Cada madrugada, don Lázaro, el panadero de calle Mineral de Valenciana en Marfil, despierta cuando aún la ciudad duerme en la niebla fría de las calles empedradas. Sus manos curtidas, fuertes como las piedras que sostienen la iglesia del pueblo, amasan el pan mientras el sol apenas se asoma detrás de las montañas. En su pequeño local, cuyo aroma dulzón se mezcla con el de la tierra húmeda, se escuchan los mismos murmullos de antaño, las voces de los antepasados que trajeron consigo la receta secreta de la concha perfecta. Él no la dice a nadie, porque sabe que el secreto está en el cariño con el que sus manos dan forma a cada pan.

Alrededor de las cinco de la mañana, ya se empiezan a ver las primeras caras asomándose a la ventana del horno. Son sus vecinos, sus amigos, los que han visto en su pan no solo alimento, sino un abrazo en cada bocado.
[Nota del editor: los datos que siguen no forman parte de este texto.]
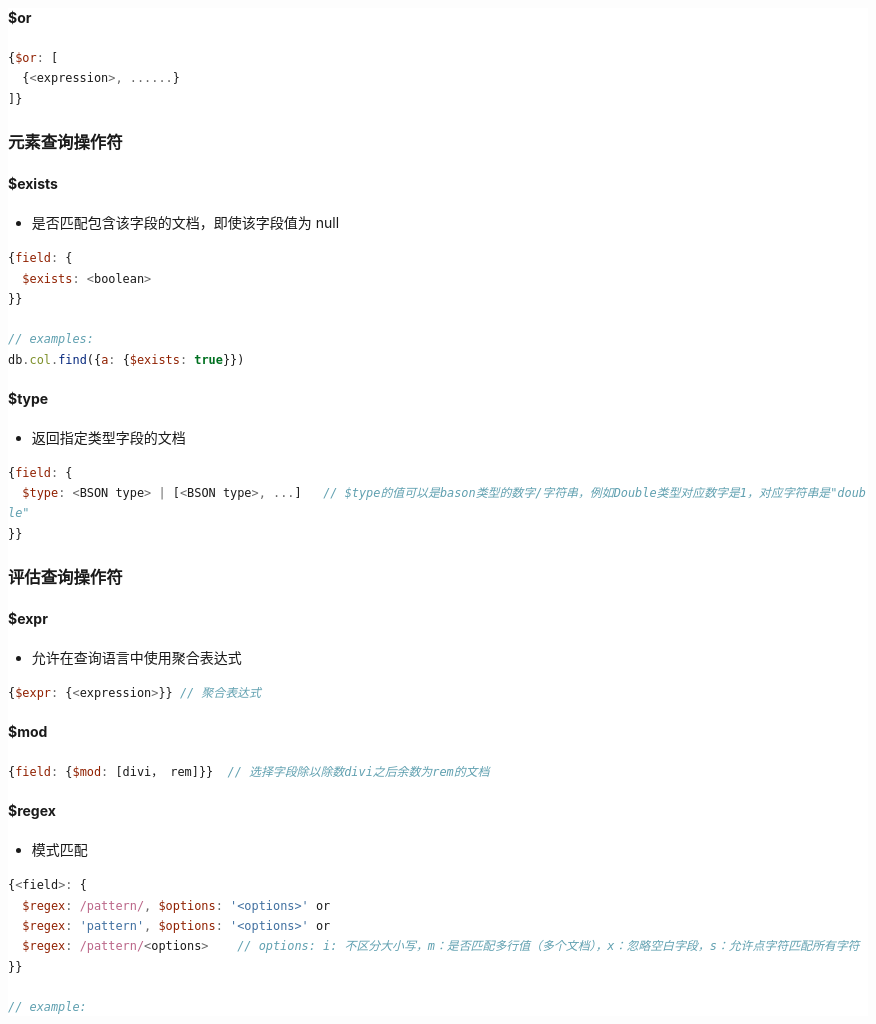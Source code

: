 #### \$or

```javascript
{$or: [
  {<expression>, ......}
]}
```

### 元素查询操作符

#### \$exists

- 是否匹配包含该字段的文档，即使该字段值为 null

```javascript
{field: {
  $exists: <boolean>
}}

// examples:
db.col.find({a: {$exists: true}})
```

#### \$type

- 返回指定类型字段的文档

```javascript
{field: {
  $type: <BSON type> | [<BSON type>, ...]   // $type的值可以是bason类型的数字/字符串，例如Double类型对应数字是1，对应字符串是"double"
}}
```

### 评估查询操作符

#### \$expr

- 允许在查询语言中使用聚合表达式

```javascript
{$expr: {<expression>}} // 聚合表达式


```

#### \$mod

```javascript
{field: {$mod: [divi， rem]}}  // 选择字段除以除数divi之后余数为rem的文档
```

#### \$regex

- 模式匹配

```javascript
{<field>: {
  $regex: /pattern/, $options: '<options>' or
  $regex: 'pattern', $options: '<options>' or
  $regex: /pattern/<options>    // options: i: 不区分大小写，m：是否匹配多行值（多个文档），x：忽略空白字段，s：允许点字符匹配所有字符
}}

// example:

```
Él no espera gracias; el verdadero premio es ver cómo el niño corre hacia la escuela con su bolillo, o la anciana que guarda una oreja en su bolsa, solo por el placer de sentir el azúcar en la lengua. 

Don Lázaro mira al cielo cada mañana y murmura una oración silenciosa, no por él, sino por el pan, por las manos que lo amasan, por el fuego que lo cuece, por la tierra de Guanajuato que, en cada bocado, se vuelve recuerdo.